Installing over an older version and other notes

Ubuntu commands installed as snap packages can’t create arbitrary files under /tmp. This is for example the case by default for pdftk which is used by Recoll to extract PDF attachments. For best results, set TMPDIR to a location which belongs to you (e.g. inside your home, with something like export TMPDIR=~/tmp in your shell startup script). Recoll could conceivably work around the problem all by itself, but I find it in bad taste to create temporary files in an arbitrary location inside your home.

1.20-26 indexes are fully backward compatible. Installing 1.26 over an 1.19 index is possible, but there have been small changes in the way compound words (e.g. email addresses) are indexed, so it will be best to reset the index. Still, in a pinch, 1.26 search can mostly use an 1.19 index.

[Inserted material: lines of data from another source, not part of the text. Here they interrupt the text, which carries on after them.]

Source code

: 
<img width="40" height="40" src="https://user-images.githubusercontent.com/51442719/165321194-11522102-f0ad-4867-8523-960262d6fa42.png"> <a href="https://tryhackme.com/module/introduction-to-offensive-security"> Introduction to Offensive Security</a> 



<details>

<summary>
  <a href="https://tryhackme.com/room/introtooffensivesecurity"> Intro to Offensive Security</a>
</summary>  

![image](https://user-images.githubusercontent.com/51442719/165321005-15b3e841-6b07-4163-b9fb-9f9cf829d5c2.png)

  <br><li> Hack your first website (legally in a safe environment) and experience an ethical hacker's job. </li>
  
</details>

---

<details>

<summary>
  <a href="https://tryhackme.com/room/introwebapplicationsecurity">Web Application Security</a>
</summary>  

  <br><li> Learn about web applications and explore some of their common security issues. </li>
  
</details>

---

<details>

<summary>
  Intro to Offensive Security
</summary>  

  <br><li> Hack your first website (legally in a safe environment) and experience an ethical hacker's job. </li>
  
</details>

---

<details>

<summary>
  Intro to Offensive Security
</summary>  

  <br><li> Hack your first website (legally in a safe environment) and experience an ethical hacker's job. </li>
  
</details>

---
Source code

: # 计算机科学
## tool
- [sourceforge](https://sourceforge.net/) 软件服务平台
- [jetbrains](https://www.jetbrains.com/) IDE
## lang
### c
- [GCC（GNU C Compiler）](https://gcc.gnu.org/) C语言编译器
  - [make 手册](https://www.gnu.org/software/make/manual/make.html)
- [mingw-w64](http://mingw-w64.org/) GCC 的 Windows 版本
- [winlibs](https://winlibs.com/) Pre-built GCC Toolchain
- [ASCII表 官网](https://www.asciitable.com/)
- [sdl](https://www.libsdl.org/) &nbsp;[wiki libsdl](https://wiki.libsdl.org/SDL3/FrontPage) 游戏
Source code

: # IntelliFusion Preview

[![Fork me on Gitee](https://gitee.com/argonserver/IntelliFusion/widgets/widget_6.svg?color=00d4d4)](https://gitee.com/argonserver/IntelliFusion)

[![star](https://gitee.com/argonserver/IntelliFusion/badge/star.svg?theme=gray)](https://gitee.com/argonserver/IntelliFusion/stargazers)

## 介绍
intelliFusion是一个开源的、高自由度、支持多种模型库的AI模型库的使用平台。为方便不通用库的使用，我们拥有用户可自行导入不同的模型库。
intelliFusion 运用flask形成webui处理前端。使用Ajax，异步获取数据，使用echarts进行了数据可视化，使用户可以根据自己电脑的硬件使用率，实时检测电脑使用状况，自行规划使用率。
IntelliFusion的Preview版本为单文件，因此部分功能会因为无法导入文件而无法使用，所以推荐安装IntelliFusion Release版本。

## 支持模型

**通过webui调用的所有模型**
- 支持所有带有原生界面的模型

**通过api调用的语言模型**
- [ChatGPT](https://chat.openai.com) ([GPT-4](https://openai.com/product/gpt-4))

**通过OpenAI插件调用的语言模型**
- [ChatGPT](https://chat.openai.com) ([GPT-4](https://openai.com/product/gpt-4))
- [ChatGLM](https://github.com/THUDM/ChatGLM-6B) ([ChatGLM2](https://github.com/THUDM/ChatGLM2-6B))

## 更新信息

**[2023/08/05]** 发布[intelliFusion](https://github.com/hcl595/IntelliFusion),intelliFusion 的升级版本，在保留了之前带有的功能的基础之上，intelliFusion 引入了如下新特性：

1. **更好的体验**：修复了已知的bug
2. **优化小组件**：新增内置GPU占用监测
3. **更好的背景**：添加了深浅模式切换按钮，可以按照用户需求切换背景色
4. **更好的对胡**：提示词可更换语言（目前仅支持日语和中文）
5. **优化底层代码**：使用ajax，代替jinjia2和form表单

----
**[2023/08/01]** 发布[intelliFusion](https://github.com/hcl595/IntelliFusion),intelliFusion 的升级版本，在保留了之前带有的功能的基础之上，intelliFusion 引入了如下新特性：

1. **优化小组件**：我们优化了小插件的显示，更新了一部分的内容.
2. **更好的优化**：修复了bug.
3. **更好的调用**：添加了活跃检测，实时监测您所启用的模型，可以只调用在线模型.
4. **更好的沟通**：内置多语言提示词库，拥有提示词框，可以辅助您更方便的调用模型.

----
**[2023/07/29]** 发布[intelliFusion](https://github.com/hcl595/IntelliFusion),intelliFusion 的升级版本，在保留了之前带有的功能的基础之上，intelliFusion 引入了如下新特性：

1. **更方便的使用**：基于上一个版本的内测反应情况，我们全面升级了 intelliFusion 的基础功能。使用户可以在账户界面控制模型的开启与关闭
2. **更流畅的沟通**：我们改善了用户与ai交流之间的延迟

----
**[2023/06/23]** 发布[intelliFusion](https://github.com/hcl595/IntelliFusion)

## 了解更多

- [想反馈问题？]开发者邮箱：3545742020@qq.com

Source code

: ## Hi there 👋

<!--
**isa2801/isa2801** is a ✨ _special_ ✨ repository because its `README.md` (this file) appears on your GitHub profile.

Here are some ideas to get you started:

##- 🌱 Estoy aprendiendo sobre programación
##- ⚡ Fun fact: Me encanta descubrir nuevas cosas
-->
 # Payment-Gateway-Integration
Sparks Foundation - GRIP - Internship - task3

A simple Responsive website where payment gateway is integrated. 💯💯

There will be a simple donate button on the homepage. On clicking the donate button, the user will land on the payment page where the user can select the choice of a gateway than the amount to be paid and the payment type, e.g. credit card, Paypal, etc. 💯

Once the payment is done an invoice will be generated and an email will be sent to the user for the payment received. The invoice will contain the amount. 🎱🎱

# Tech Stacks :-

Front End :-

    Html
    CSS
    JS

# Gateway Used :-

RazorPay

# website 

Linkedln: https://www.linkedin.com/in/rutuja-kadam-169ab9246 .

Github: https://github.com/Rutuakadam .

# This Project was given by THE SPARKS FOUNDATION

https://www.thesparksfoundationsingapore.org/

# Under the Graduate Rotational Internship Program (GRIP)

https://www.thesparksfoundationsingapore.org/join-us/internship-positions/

New index format with Xapian 1.4: the default on-disk format of Xapian 1.4 (glass) has changed to improve the performance of phrase searches. This had the infortunate consequence of rendering the Recoll snippets generation method excessively slow except for very small indexes. In consequence, new indexes created by Recoll 1.24/26 using Xapian 1.4 have a different format and store the document texts inside the index. No specific action is required from the user, except if you have and old index and want to use the new format (nicer snippets, faster phrase searches), in which case you should delete the old index (see next).

Always reset the index if you do not know by which version it was created (e.g.: you’re not sure it’s at least 1.18). The best method is to quit all Recoll programs and delete the index directory (rm -rf ~/.recoll/xapiandb), then start recoll or recollindex.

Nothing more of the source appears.